Supplied records
———

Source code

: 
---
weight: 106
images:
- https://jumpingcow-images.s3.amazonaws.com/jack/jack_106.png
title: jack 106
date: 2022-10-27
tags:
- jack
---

———

Task
Output only the number of lines in the listing that contain the string "images".

Output below
2